Rendered images with source text
▬▬▬
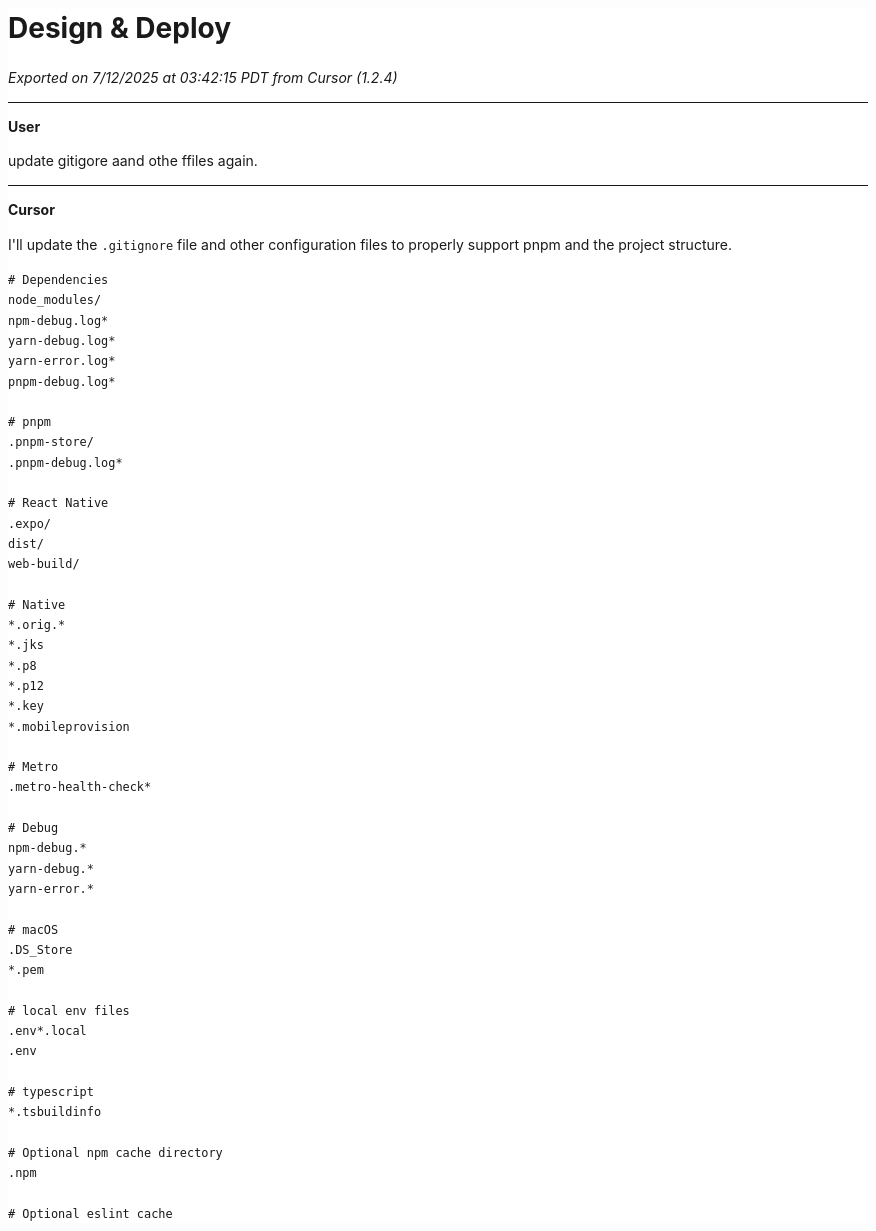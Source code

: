 # Design & Deploy
_Exported on 7/12/2025 at 03:42:15 PDT from Cursor (1.2.4)_

---

**User**

update gitigore aand othe ffiles again.

---

**Cursor**

I'll update the `.gitignore` file and other configuration files to properly support pnpm and the project structure.


```ignore
# Dependencies
node_modules/
npm-debug.log*
yarn-debug.log*
yarn-error.log*
pnpm-debug.log*

# pnpm
.pnpm-store/
.pnpm-debug.log*

# React Native
.expo/
dist/
web-build/

# Native
*.orig.*
*.jks
*.p8
*.p12
*.key
*.mobileprovision

# Metro
.metro-health-check*

# Debug
npm-debug.*
yarn-debug.*
yarn-error.*

# macOS
.DS_Store
*.pem

# local env files
.env*.local
.env

# typescript
*.tsbuildinfo

# Optional npm cache directory
.npm

# Optional eslint cache
```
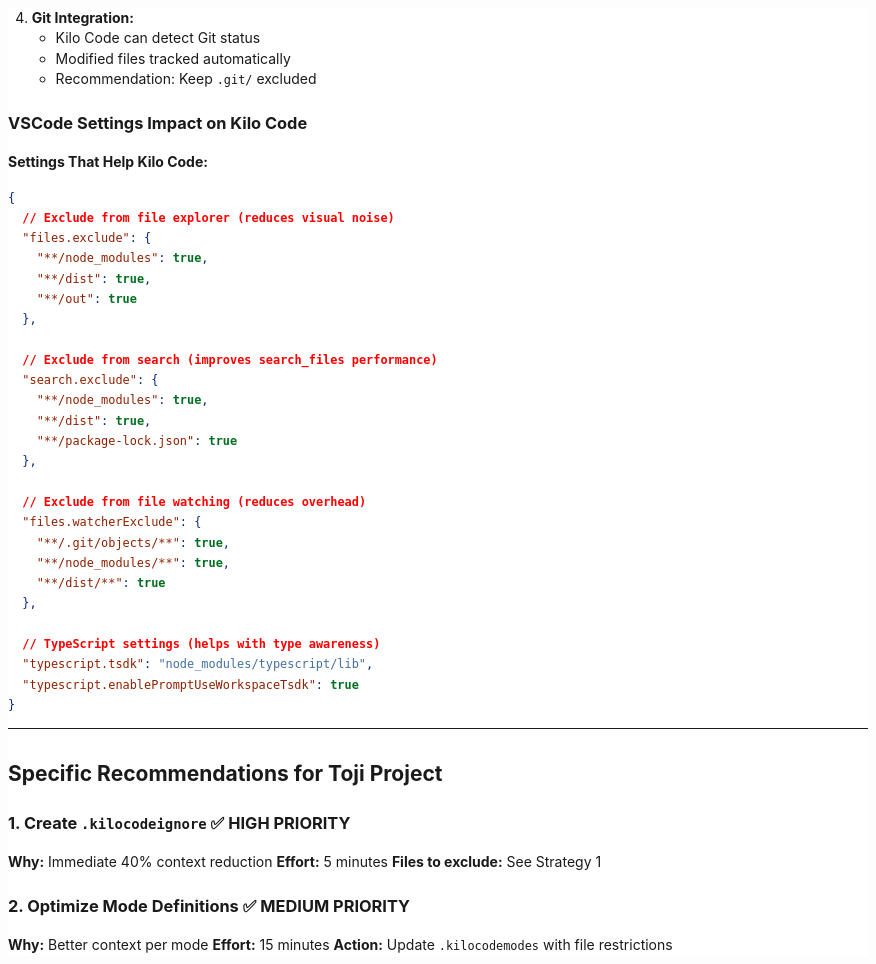 4. **Git Integration:**
   - Kilo Code can detect Git status
   - Modified files tracked automatically
   - Recommendation: Keep `.git/` excluded

### VSCode Settings Impact on Kilo Code

**Settings That Help Kilo Code:**
```json
{
  // Exclude from file explorer (reduces visual noise)
  "files.exclude": {
    "**/node_modules": true,
    "**/dist": true,
    "**/out": true
  },

  // Exclude from search (improves search_files performance)
  "search.exclude": {
    "**/node_modules": true,
    "**/dist": true,
    "**/package-lock.json": true
  },

  // Exclude from file watching (reduces overhead)
  "files.watcherExclude": {
    "**/.git/objects/**": true,
    "**/node_modules/**": true,
    "**/dist/**": true
  },

  // TypeScript settings (helps with type awareness)
  "typescript.tsdk": "node_modules/typescript/lib",
  "typescript.enablePromptUseWorkspaceTsdk": true
}
```

---

## Specific Recommendations for Toji Project

### 1. Create `.kilocodeignore` ✅ HIGH PRIORITY
**Why:** Immediate 40% context reduction
**Effort:** 5 minutes
**Files to exclude:** See Strategy 1

### 2. Optimize Mode Definitions ✅ MEDIUM PRIORITY
**Why:** Better context per mode
**Effort:** 15 minutes
**Action:** Update `.kilocodemodes` with file restrictions
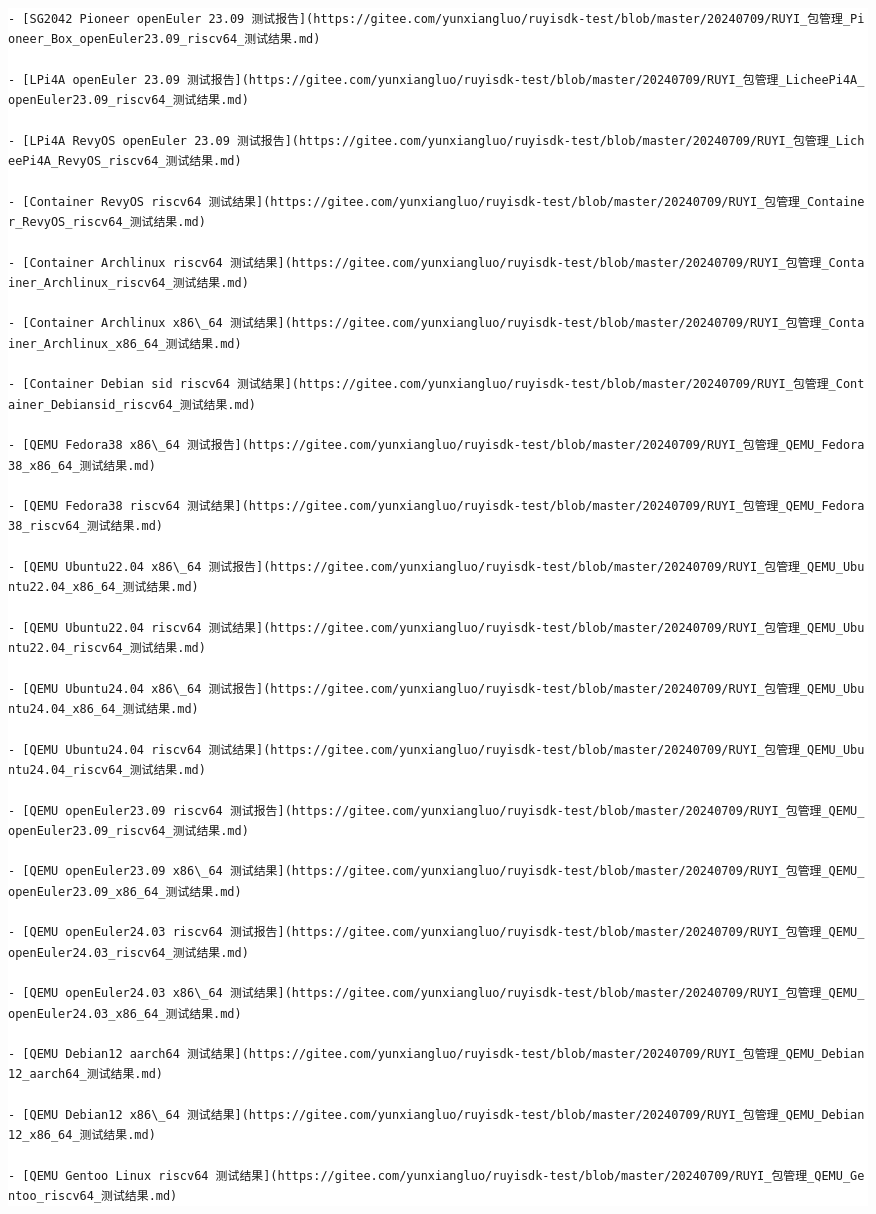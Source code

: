     - [SG2042 Pioneer openEuler 23.09 测试报告](https://gitee.com/yunxiangluo/ruyisdk-test/blob/master/20240709/RUYI_包管理_Pioneer_Box_openEuler23.09_riscv64_测试结果.md)
    
    - [LPi4A openEuler 23.09 测试报告](https://gitee.com/yunxiangluo/ruyisdk-test/blob/master/20240709/RUYI_包管理_LicheePi4A_openEuler23.09_riscv64_测试结果.md)
    
    - [LPi4A RevyOS openEuler 23.09 测试报告](https://gitee.com/yunxiangluo/ruyisdk-test/blob/master/20240709/RUYI_包管理_LicheePi4A_RevyOS_riscv64_测试结果.md)
    
    - [Container RevyOS riscv64 测试结果](https://gitee.com/yunxiangluo/ruyisdk-test/blob/master/20240709/RUYI_包管理_Container_RevyOS_riscv64_测试结果.md)
    
    - [Container Archlinux riscv64 测试结果](https://gitee.com/yunxiangluo/ruyisdk-test/blob/master/20240709/RUYI_包管理_Container_Archlinux_riscv64_测试结果.md)
    
    - [Container Archlinux x86\_64 测试结果](https://gitee.com/yunxiangluo/ruyisdk-test/blob/master/20240709/RUYI_包管理_Container_Archlinux_x86_64_测试结果.md)
    
    - [Container Debian sid riscv64 测试结果](https://gitee.com/yunxiangluo/ruyisdk-test/blob/master/20240709/RUYI_包管理_Container_Debiansid_riscv64_测试结果.md)
    
    - [QEMU Fedora38 x86\_64 测试报告](https://gitee.com/yunxiangluo/ruyisdk-test/blob/master/20240709/RUYI_包管理_QEMU_Fedora38_x86_64_测试结果.md)
    
    - [QEMU Fedora38 riscv64 测试结果](https://gitee.com/yunxiangluo/ruyisdk-test/blob/master/20240709/RUYI_包管理_QEMU_Fedora38_riscv64_测试结果.md)
    
    - [QEMU Ubuntu22.04 x86\_64 测试报告](https://gitee.com/yunxiangluo/ruyisdk-test/blob/master/20240709/RUYI_包管理_QEMU_Ubuntu22.04_x86_64_测试结果.md)
    
    - [QEMU Ubuntu22.04 riscv64 测试结果](https://gitee.com/yunxiangluo/ruyisdk-test/blob/master/20240709/RUYI_包管理_QEMU_Ubuntu22.04_riscv64_测试结果.md)
    
    - [QEMU Ubuntu24.04 x86\_64 测试报告](https://gitee.com/yunxiangluo/ruyisdk-test/blob/master/20240709/RUYI_包管理_QEMU_Ubuntu24.04_x86_64_测试结果.md)
    
    - [QEMU Ubuntu24.04 riscv64 测试结果](https://gitee.com/yunxiangluo/ruyisdk-test/blob/master/20240709/RUYI_包管理_QEMU_Ubuntu24.04_riscv64_测试结果.md)
    
    - [QEMU openEuler23.09 riscv64 测试报告](https://gitee.com/yunxiangluo/ruyisdk-test/blob/master/20240709/RUYI_包管理_QEMU_openEuler23.09_riscv64_测试结果.md)
    
    - [QEMU openEuler23.09 x86\_64 测试结果](https://gitee.com/yunxiangluo/ruyisdk-test/blob/master/20240709/RUYI_包管理_QEMU_openEuler23.09_x86_64_测试结果.md)
    
    - [QEMU openEuler24.03 riscv64 测试报告](https://gitee.com/yunxiangluo/ruyisdk-test/blob/master/20240709/RUYI_包管理_QEMU_openEuler24.03_riscv64_测试结果.md)
    
    - [QEMU openEuler24.03 x86\_64 测试结果](https://gitee.com/yunxiangluo/ruyisdk-test/blob/master/20240709/RUYI_包管理_QEMU_openEuler24.03_x86_64_测试结果.md)
    
    - [QEMU Debian12 aarch64 测试结果](https://gitee.com/yunxiangluo/ruyisdk-test/blob/master/20240709/RUYI_包管理_QEMU_Debian12_aarch64_测试结果.md)
    
    - [QEMU Debian12 x86\_64 测试结果](https://gitee.com/yunxiangluo/ruyisdk-test/blob/master/20240709/RUYI_包管理_QEMU_Debian12_x86_64_测试结果.md)
    
    - [QEMU Gentoo Linux riscv64 测试结果](https://gitee.com/yunxiangluo/ruyisdk-test/blob/master/20240709/RUYI_包管理_QEMU_Gentoo_riscv64_测试结果.md)
    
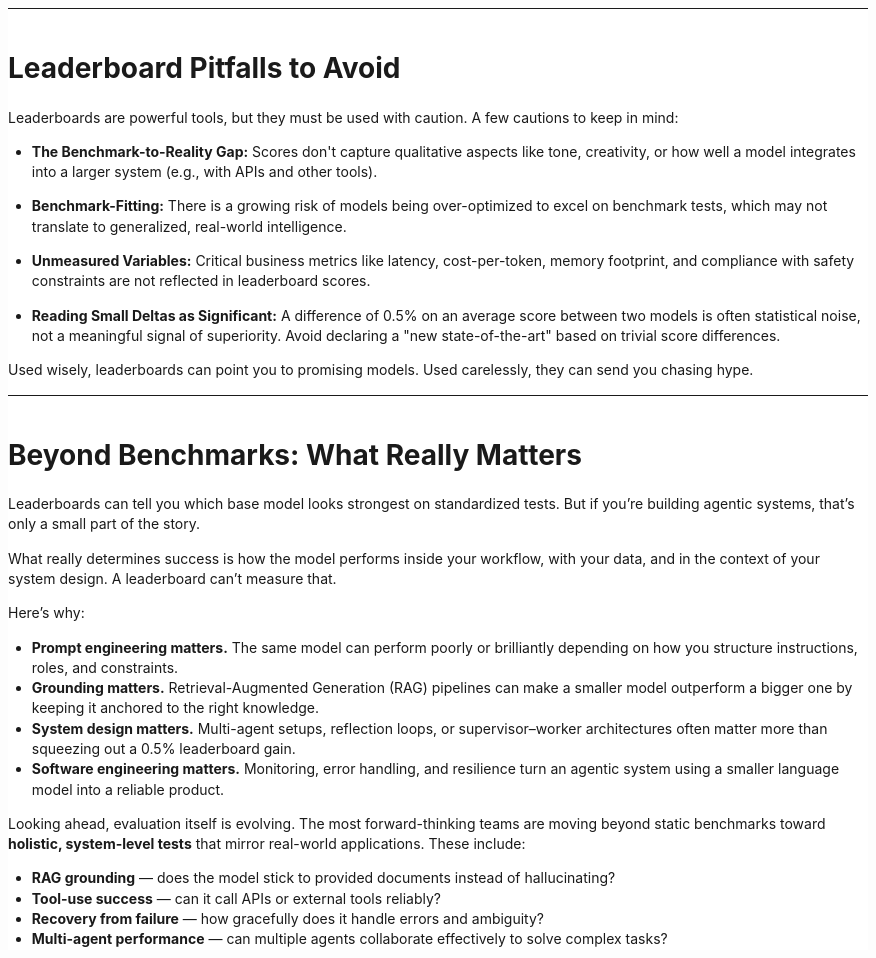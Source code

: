  ---
 
 
 
 
 # Leaderboard Pitfalls to Avoid
 
 Leaderboards are powerful tools, but they must be used with caution. A few cautions to keep in mind:
 
 - **The Benchmark-to-Reality Gap:** Scores don't capture qualitative aspects like tone, creativity, or how well a model integrates into a larger system (e.g., with APIs and other tools).
 
 - **Benchmark-Fitting:** There is a growing risk of models being over-optimized to excel on benchmark tests, which may not translate to generalized, real-world intelligence.
 
 - **Unmeasured Variables:** Critical business metrics like latency, cost-per-token, memory footprint, and compliance with safety constraints are not reflected in leaderboard scores.
 
 - **Reading Small Deltas as Significant:** A difference of 0.5% on an average score between two models is often statistical noise, not a meaningful signal of superiority. Avoid declaring a "new state-of-the-art" based on trivial score differences.
 
 Used wisely, leaderboards can point you to promising models. Used carelessly, they can send you chasing hype.
 
 ---
 
 
 # Beyond Benchmarks: What Really Matters
 
 Leaderboards can tell you which base model looks strongest on standardized tests. But if you’re building agentic systems, that’s only a small part of the story.
 
 What really determines success is how the model performs inside your workflow, with your data, and in the context of your system design. A leaderboard can’t measure that.
 
 Here’s why:
 
 - **Prompt engineering matters.** The same model can perform poorly or brilliantly depending on how you structure instructions, roles, and constraints.
 - **Grounding matters.** Retrieval-Augmented Generation (RAG) pipelines can make a smaller model outperform a bigger one by keeping it anchored to the right knowledge.
 - **System design matters.** Multi-agent setups, reflection loops, or supervisor–worker architectures often matter more than squeezing out a 0.5% leaderboard gain.
 - **Software engineering matters.** Monitoring, error handling, and resilience turn an agentic system using a smaller language model into a reliable product.
 
 Looking ahead, evaluation itself is evolving. The most forward-thinking teams are moving beyond static benchmarks toward **holistic, system-level tests** that mirror real-world applications. These include:
 
 - **RAG grounding** — does the model stick to provided documents instead of hallucinating?
 - **Tool-use success** — can it call APIs or external tools reliably?
 - **Recovery from failure** — how gracefully does it handle errors and ambiguity?
 - **Multi-agent performance** — can multiple agents collaborate effectively to solve complex tasks?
▬▬▬
Task to carry out: Lines holding the string "constraints" must be copied out of the entries above.

Solved exercise:
 - **Unmeasured Variables:** Critical business metrics like latency, cost-per-token, memory footprint, and compliance with safety constraints are not reflected in leaderboard scores.
 - **Prompt engineering matters.** The same model can perform poorly or brilliantly depending on how you structure instructions, roles, and constraints.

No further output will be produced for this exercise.